The genioglossus is one of the paired extrinsic muscles of the tongue. It is a fan-shaped muscle that comprises the bulk of the body of the tongue. It arises from the mental spine of the mandible; it inserts onto the hyoid bone, and the bottom of the tongue. It is innervated by the hypoglossal nerve (cranial nerve XII). The genioglossus is the major muscle responsible for protruding (or sticking out) the tongue.

Structure
Genioglossus is the fan-shaped extrinsic tongue muscle that forms the majority of the body of the tongue.

Origin 
It arises from the mental spine of the mandible.

Insertion 
Its insertions are the hyoid bone and the bottom of the tongue.

Innervation 
The genioglossus is innervated by the hypoglossal nerve, as are all muscles of the tongue except for the palatoglossus.

Blood supply 
Blood is supplied to the sublingual branch of the lingual artery, a branch of the external carotid artery.

Function
The left and right genioglossus muscles protrude the tongue and deviate it towards the opposite side.
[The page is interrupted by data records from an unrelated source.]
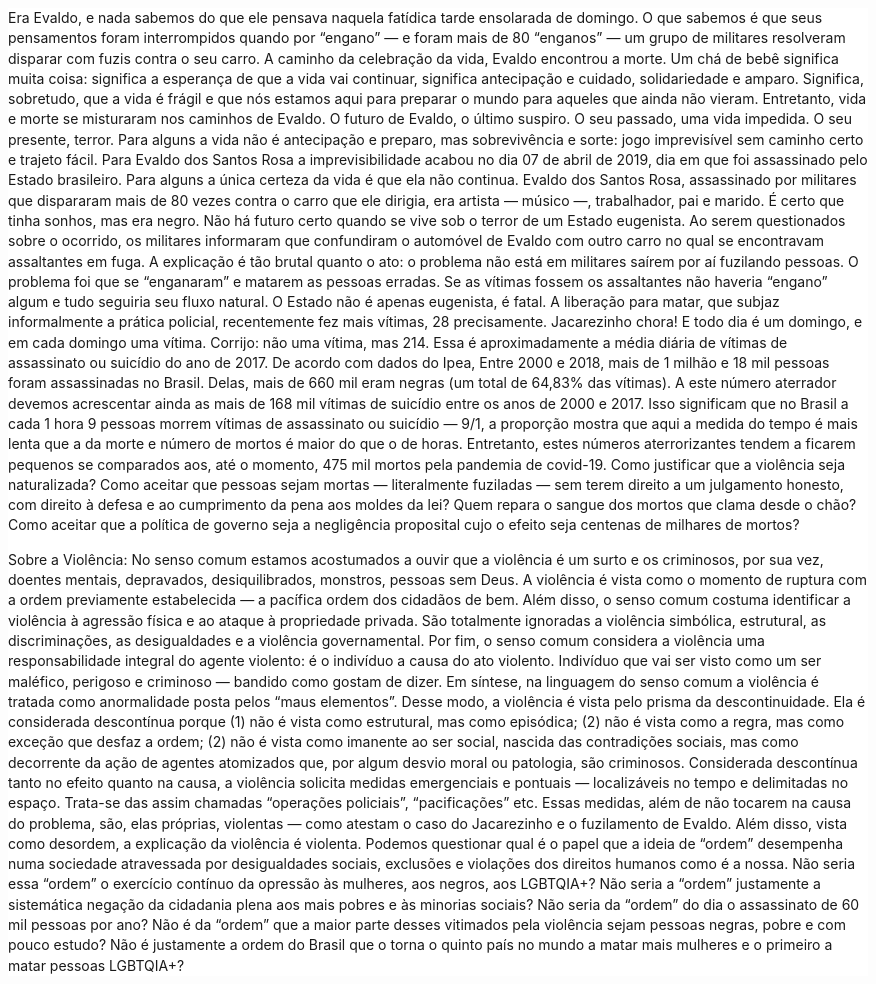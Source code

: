 Era Evaldo, e nada sabemos do que ele pensava naquela fatídica tarde ensolarada de domingo. O que sabemos é que seus pensamentos foram interrompidos quando por “engano” — e foram mais de 80 “enganos” — um grupo de militares resolveram disparar com fuzis contra o seu carro. A caminho da celebração da vida, Evaldo encontrou a morte. Um chá de bebê significa muita coisa: significa a esperança de que a vida vai continuar, significa antecipação e cuidado, solidariedade e amparo. Significa, sobretudo, que a vida é frágil e que nós estamos aqui para preparar o mundo para aqueles que ainda não vieram. Entretanto, vida e morte se misturaram nos caminhos de Evaldo. O futuro de Evaldo, o último suspiro. O seu passado, uma vida impedida. O seu presente, terror. Para alguns a vida não é antecipação e preparo, mas sobrevivência e sorte: jogo imprevisível sem caminho certo e trajeto fácil. Para Evaldo dos Santos Rosa a imprevisibilidade acabou no dia 07 de abril de 2019, dia em que foi assassinado pelo Estado brasileiro. Para alguns a única certeza da vida é que ela não continua.
Evaldo dos Santos Rosa, assassinado por militares que dispararam mais de 80 vezes contra o carro que ele dirigia, era artista — músico —, trabalhador, pai e marido. É certo que tinha sonhos, mas era negro. Não há futuro certo quando se vive sob o terror de um Estado eugenista. Ao serem questionados sobre o ocorrido, os militares informaram que confundiram o automóvel de Evaldo com outro carro no qual se encontravam assaltantes em fuga. A explicação é tão brutal quanto o ato: o problema não está em militares saírem por aí fuzilando pessoas. O problema foi que se “enganaram” e matarem as pessoas erradas. Se as vítimas fossem os assaltantes não haveria “engano” algum e tudo seguiria seu fluxo natural. O Estado não é apenas eugenista, é fatal. A liberação para matar, que subjaz informalmente a prática policial, recentemente fez mais vítimas, 28 precisamente. Jacarezinho chora!
E todo dia é um domingo, e em cada domingo uma vítima. Corrijo: não uma vítima, mas 214. Essa é aproximadamente a média diária de vítimas de assassinato ou suicídio do ano de 2017. De acordo com dados do Ipea, Entre 2000 e 2018, mais de 1 milhão e 18 mil pessoas foram assassinadas no Brasil. Delas, mais de 660 mil eram negras (um total de 64,83% das vítimas). A este número aterrador devemos acrescentar ainda as mais de 168 mil vítimas de suicídio entre os anos de 2000 e 2017. Isso significam que no Brasil a cada 1 hora 9 pessoas morrem vítimas de assassinato ou suicídio — 9/1, a proporção mostra que aqui a medida do tempo é mais lenta que a da morte e número de mortos é maior do que o de horas. Entretanto, estes números aterrorizantes tendem a ficarem pequenos se comparados aos, até o momento, 475 mil mortos pela pandemia de covid-19.
Como justificar que a violência seja naturalizada? Como aceitar que pessoas sejam mortas — literalmente fuziladas — sem terem direito a um julgamento honesto, com direito à defesa e ao cumprimento da pena aos moldes da lei? Quem repara o sangue dos mortos que clama desde o chão? Como aceitar que a política de governo seja a negligência proposital cujo o efeito seja centenas de milhares de mortos?

Sobre a Violência:
No senso comum estamos acostumados a ouvir que a violência é um surto e os criminosos, por sua vez, doentes mentais, depravados, desiquilibrados, monstros, pessoas sem Deus. A violência é vista como o momento de ruptura com a ordem previamente estabelecida — a pacífica ordem dos cidadãos de bem. Além disso, o senso comum costuma identificar a violência à agressão física e ao ataque à propriedade privada. São totalmente ignoradas a violência simbólica, estrutural, as discriminações, as desigualdades e a violência governamental. Por fim, o senso comum considera a violência uma responsabilidade integral do agente violento: é o indivíduo a causa do ato violento. Indivíduo que vai ser visto como um ser maléfico, perigoso e criminoso — bandido como gostam de dizer. Em síntese, na linguagem do senso comum a violência é tratada como anormalidade posta pelos “maus elementos”.  Desse modo, a violência é vista pelo prisma da descontinuidade. Ela é considerada descontínua porque (1) não é vista como estrutural, mas como episódica; (2) não é vista como a regra, mas como exceção que desfaz a ordem; (2) não é vista como imanente ao ser social, nascida das contradições sociais, mas como decorrente da ação de agentes atomizados que, por algum desvio moral ou patologia, são criminosos.
Considerada descontínua tanto no efeito quanto na causa, a violência solicita medidas emergenciais e pontuais — localizáveis no tempo e delimitadas no espaço. Trata-se das assim chamadas “operações policiais”, “pacificações” etc. Essas medidas, além de não tocarem na causa do problema, são, elas próprias, violentas — como atestam o caso do Jacarezinho e o fuzilamento de Evaldo. Além disso, vista como desordem, a explicação da violência é violenta. Podemos questionar qual é o papel que a ideia de “ordem” desempenha numa sociedade atravessada por desigualdades sociais, exclusões e violações dos direitos humanos como é a nossa. Não seria essa “ordem” o exercício contínuo da opressão às mulheres, aos negros, aos LGBTQIA+? Não seria a “ordem” justamente a sistemática negação da cidadania plena aos mais pobres e às minorias sociais? Não seria da “ordem” do dia o assassinato de 60 mil pessoas por ano? Não é da “ordem” que a maior parte desses vitimados pela violência sejam pessoas negras, pobre e com pouco estudo? Não é justamente a ordem do Brasil que o torna o quinto país no mundo a matar mais mulheres e o primeiro a matar pessoas LGBTQIA+?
When acting together, the muscles depress the center of the tongue at its back.

Clinical significance
Contraction of the genioglossus stabilizes and enlarges the portion of the upper airway that is most vulnerable to collapse. Relaxation of the genioglossus and geniohyoideus muscles, especially during REM sleep, is implicated in obstructive sleep apnea. Given this connection, the mandible can be pulled forward to maximise the airway space, and prevent the tongue from sinking backwards under anaesthesia and obstructing the airway.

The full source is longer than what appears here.